Sunday Updates Still Need Titles?
I actually have another rant in mind for whenever I’ll somehow manage to get around to writing it, which strangely enough hasn’t been the case during the past couple of weeks, but for the moment you’ll just get the regular Sunday update, obviously mainly here in order to stick to the rule of writing two posts per week. As I keep saying, that in itself is quite something, considering my mood in general and what’s been going on lately in particular.
Still relatively hooked on Tropico 3, though it’s getting rather tedious, especially when it comes to starting a new mission. At least I’m no longer failing, as I managed to get through whatever problems came my way and make it through all missions except that absolutely terrible Viva Tropico one with relative ease. I completed 11 from the original campaign so far and the 12th is now going very well, though I was in a tight spot at some point, so the end is in sight, as there seem to be a total of 15 missions. At this point I’m not sure whether I’ll check out any additional content or even play any sandbox games once I’m done with this campaign, but it was all right while it lasted.
All right and necessary, if I was to have any chance of doing much of anything after she put me on ignore. Crawling out of bed without some new obsession to crawl to would have been terribly difficult during such a time, as would have been doing pretty much anything else. I’m more or less crashing whenever I quit the game anyway, though at least I’m talking to someone even though I have once again stopped logging on to Yahoo! Messenger ever since I noticed that I was on ignore, so there is one other thing to look forward to somewhat. Not that talking doesn’t make me think of her and miss her even more, as I already explained a week ago, but it’s pretty nice nevertheless…
Understandably, all of this makes writing even harder, and I’m not just talking about the blog. In fact, I’m not really talking about the blog at all, but about the fact that what’s being added to my story these days is even crappier than the crap that I’ve been writing so far. Adding being nearly unable to even focus on the story to my inability to put thoughts into a human-readable form and my known creative blocks makes for a very unpleasant picture, doesn’t it?

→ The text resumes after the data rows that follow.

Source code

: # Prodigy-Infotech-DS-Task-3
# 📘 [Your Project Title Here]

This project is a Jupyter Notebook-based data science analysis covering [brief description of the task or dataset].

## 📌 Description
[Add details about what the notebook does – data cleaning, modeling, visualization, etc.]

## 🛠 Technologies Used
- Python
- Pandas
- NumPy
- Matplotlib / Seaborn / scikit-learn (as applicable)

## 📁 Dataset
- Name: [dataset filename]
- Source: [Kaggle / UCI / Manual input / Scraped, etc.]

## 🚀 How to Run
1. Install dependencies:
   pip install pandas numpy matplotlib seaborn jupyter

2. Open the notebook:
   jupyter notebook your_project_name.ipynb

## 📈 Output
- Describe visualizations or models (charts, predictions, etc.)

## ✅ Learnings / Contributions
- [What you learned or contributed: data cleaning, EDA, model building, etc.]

But that’s how it is and I’ll keep going anyway, as long as it’ll still be somewhat possible. I have to add something to my story every day and keep writing two blog posts per week because if I’ll ever take any sort of break from any of this I know I’ll never start again. And they’re supposedly things I’m doing because I want to, not because I have to in any way, so they should come more easily, right? At least that’s what the theory is…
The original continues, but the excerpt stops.